The result should be an exact copy of the lines from the one with "### Version the Installer" through the last line of the data below, both included.

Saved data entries
※ ※ ※

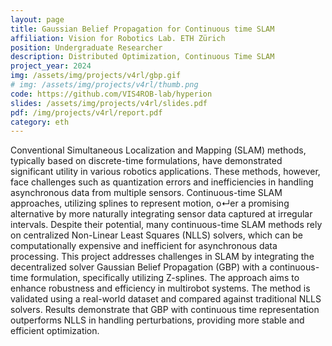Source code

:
 ```yaml
---
layout: page
title: Gaussian Belief Propagation for Continuous time SLAM
affiliation: Vision for Robotics Lab. ETH Zürich
position: Undergraduate Researcher
description: Distributed Optimization, Continuous Time SLAM
project_year: 2024
img: /assets/img/projects/v4rl/gbp.gif
# img: /assets/img/projects/v4rl/thumb.png
code: https://github.com/VIS4ROB-lab/hyperion
slides: /assets/img/projects/v4rl/slides.pdf
pdf: /img/projects/v4rl/report.pdf
category: eth
---
```


Conventional Simultaneous Localization and Mapping (SLAM) methods, typically based on discrete-time formulations, have demonstrated significant utility in various robotics applications. These methods, however, face challenges such as quantization errors and inefficiencies in handling asynchronous data from multiple sensors. Continuous-time SLAM approaches, utilizing splines to represent motion, o↵er a promising alternative by more naturally integrating sensor data captured at irregular intervals. Despite their potential, many continuous-time SLAM methods rely on centralized Non-Linear Least Squares (NLLS) solvers, which can be computationally expensive and inefficient for asynchronous data processing.
This project addresses challenges in SLAM by integrating the decentralized solver Gaussian Belief Propagation (GBP) with a continuous-time formulation, specifically utilizing Z-splines. The approach aims to enhance robustness and efficiency in multirobot systems. The method is validated using a real-world dataset and compared against traditional NLLS solvers. Results demonstrate that GBP with continuous time representation outperforms NLLS in handling perturbations, providing more stable and efficient optimization.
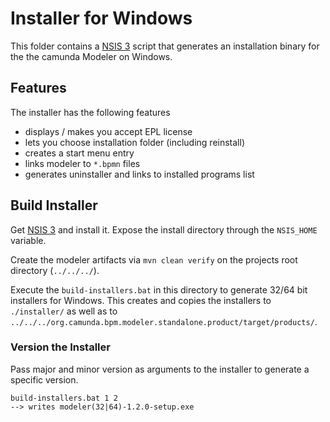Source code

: # Installer for Windows

This folder contains a [NSIS 3](http://nsis.sourceforge.net/) script that generates an installation binary for the the camunda Modeler on Windows.


## Features

The installer has the following features

* displays / makes you accept EPL license
* lets you choose installation folder (including reinstall)
* creates a start menu entry
* links modeler to `*.bpmn` files
* generates uninstaller and links to installed programs list


## Build Installer

Get [NSIS 3](http://nsis.sourceforge.net/) and install it. Expose the install directory through the `NSIS_HOME` variable.

Create the modeler artifacts via `mvn clean verify` on the projects root directory (`../../../`).

Execute the `build-installers.bat` in this directory to generate 32/64 bit installers for Windows. This creates and copies the installers to `./installer/` as well as to `../../../org.camunda.bpm.modeler.standalone.product/target/products/`.


### Version the Installer

Pass major and minor version as arguments to the installer to generate a specific version.

```
build-installers.bat 1 2
--> writes modeler(32|64)-1.2.0-setup.exe
```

※ ※ ※

- [Response to the exercise]
### Version the Installer

Pass major and minor version as arguments to the installer to generate a specific version.

```
build-installers.bat 1 2
--> writes modeler(32|64)-1.2.0-setup.exe
```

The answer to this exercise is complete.